#### Task requirements:
This exercise calls for the records to be returned exactly, with images removed.
+++ Records for this exercise
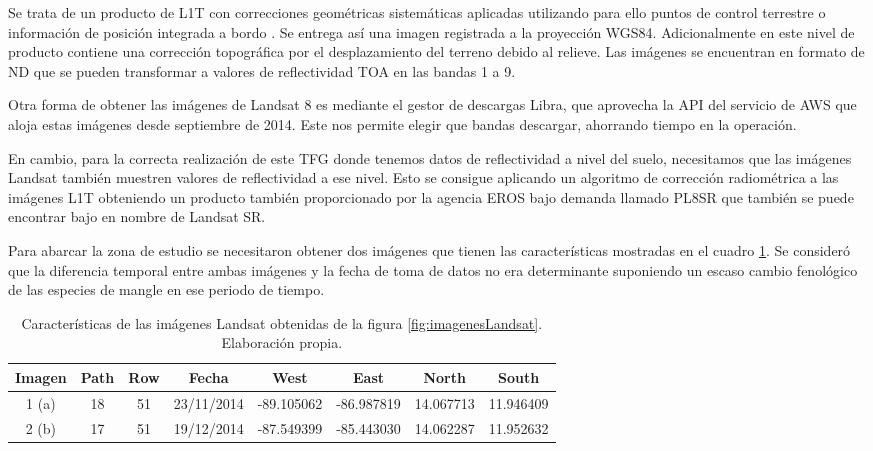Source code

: Se trata de un producto de \ac{L1T} con correcciones geométricas sistemáticas aplicadas utilizando para ello puntos de control terrestre o información de posición integrada a bordo \citep{Ariza2013}. Se entrega así una imagen registrada a la proyección WGS84. Adicionalmente en este nivel de producto contiene una corrección topográfica por el desplazamiento del terreno debido al relieve. Las imágenes se encuentran en formato de \ac{ND} que se pueden transformar a valores de reflectividad \ac{TOA} en las bandas 1 a 9.%

Otra forma de obtener las imágenes de Landsat 8 es mediante el gestor de descargas Libra, que aprovecha la API del servicio de \ac{AWS} que aloja estas imágenes desde septiembre de 2014. Este nos permite elegir que bandas descargar, ahorrando tiempo en la operación.%

En cambio, para la correcta realización de este \ac{TFG} donde tenemos datos de reflectividad a nivel del suelo, necesitamos que las imágenes Landsat también muestren valores de reflectividad a ese nivel. Esto se consigue aplicando un algoritmo de corrección radiométrica a las imágenes \ac{L1T} obteniendo un producto también proporcionado por la agencia \ac{EROS} bajo demanda llamado \ac{PL8SR} \citep{USGS2015} que también se puede encontrar bajo en nombre de Landsat SR.%

Para abarcar la zona de estudio se necesitaron obtener dos imágenes que tienen las características mostradas en el cuadro \ref{tab:imagenes}. Se consideró que la diferencia temporal entre ambas imágenes y la fecha de toma de datos no era determinante suponiendo un escaso cambio fenológico de las especies de mangle en ese periodo de tiempo.%

\begin{table}[ht]
	\centering
	\begin{tabular}{@{}cccccccc@{}}
	\toprule[0.4mm]
	Imagen & Path & Row & Fecha & West & East & North & South \\
	\midrule
	1 (a) & 18 & 51 & 23/11/2014 & -89.105062 & -86.987819 & 14.067713 & 11.946409 \\
	2 (b) & 17 & 51 & 19/12/2014 & -87.549399 & -85.443030 & 14.062287 & 11.952632 \\
	\bottomrule[0.4mm]
	\end{tabular}
	\caption[Caracerísticas de las imágenes Landsat]{Características de las imágenes Landsat obtenidas de la figura \ref{fig:imagenesLandsat}. Elaboración propia.}
	\label{tab:imagenes}
\end{table}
++++++
#### Result for this task:
Source code

: Se trata de un producto de \ac{L1T} con correcciones geométricas sistemáticas aplicadas utilizando para ello puntos de control terrestre o información de posición integrada a bordo \citep{Ariza2013}. Se entrega así una imagen registrada a la proyección WGS84. Adicionalmente en este nivel de producto contiene una corrección topográfica por el desplazamiento del terreno debido al relieve. Las imágenes se encuentran en formato de \ac{ND} que se pueden transformar a valores de reflectividad \ac{TOA} en las bandas 1 a 9.%

Otra forma de obtener las imágenes de Landsat 8 es mediante el gestor de descargas Libra, que aprovecha la API del servicio de \ac{AWS} que aloja estas imágenes desde septiembre de 2014. Este nos permite elegir que bandas descargar, ahorrando tiempo en la operación.%

En cambio, para la correcta realización de este \ac{TFG} donde tenemos datos de reflectividad a nivel del suelo, necesitamos que las imágenes Landsat también muestren valores de reflectividad a ese nivel. Esto se consigue aplicando un algoritmo de corrección radiométrica a las imágenes \ac{L1T} obteniendo un producto también proporcionado por la agencia \ac{EROS} bajo demanda llamado \ac{PL8SR} \citep{USGS2015} que también se puede encontrar bajo en nombre de Landsat SR.%

Para abarcar la zona de estudio se necesitaron obtener dos imágenes que tienen las características mostradas en el cuadro \ref{tab:imagenes}. Se consideró que la diferencia temporal entre ambas imágenes y la fecha de toma de datos no era determinante suponiendo un escaso cambio fenológico de las especies de mangle en ese periodo de tiempo.%

\begin{table}[ht]
	\centering
	\begin{tabular}{@{}cccccccc@{}}
	\toprule[0.4mm]
	Imagen & Path & Row & Fecha & West & East & North & South \\
	\midrule
	1 (a) & 18 & 51 & 23/11/2014 & -89.105062 & -86.987819 & 14.067713 & 11.946409 \\
	2 (b) & 17 & 51 & 19/12/2014 & -87.549399 & -85.443030 & 14.062287 & 11.952632 \\
	\bottomrule[0.4mm]
	\end{tabular}
	\caption[Caracerísticas de las imágenes Landsat]{Características de las imágenes Landsat obtenidas de la figura \ref{fig:imagenesLandsat}. Elaboración propia.}
	\label{tab:imagenes}
\end{table}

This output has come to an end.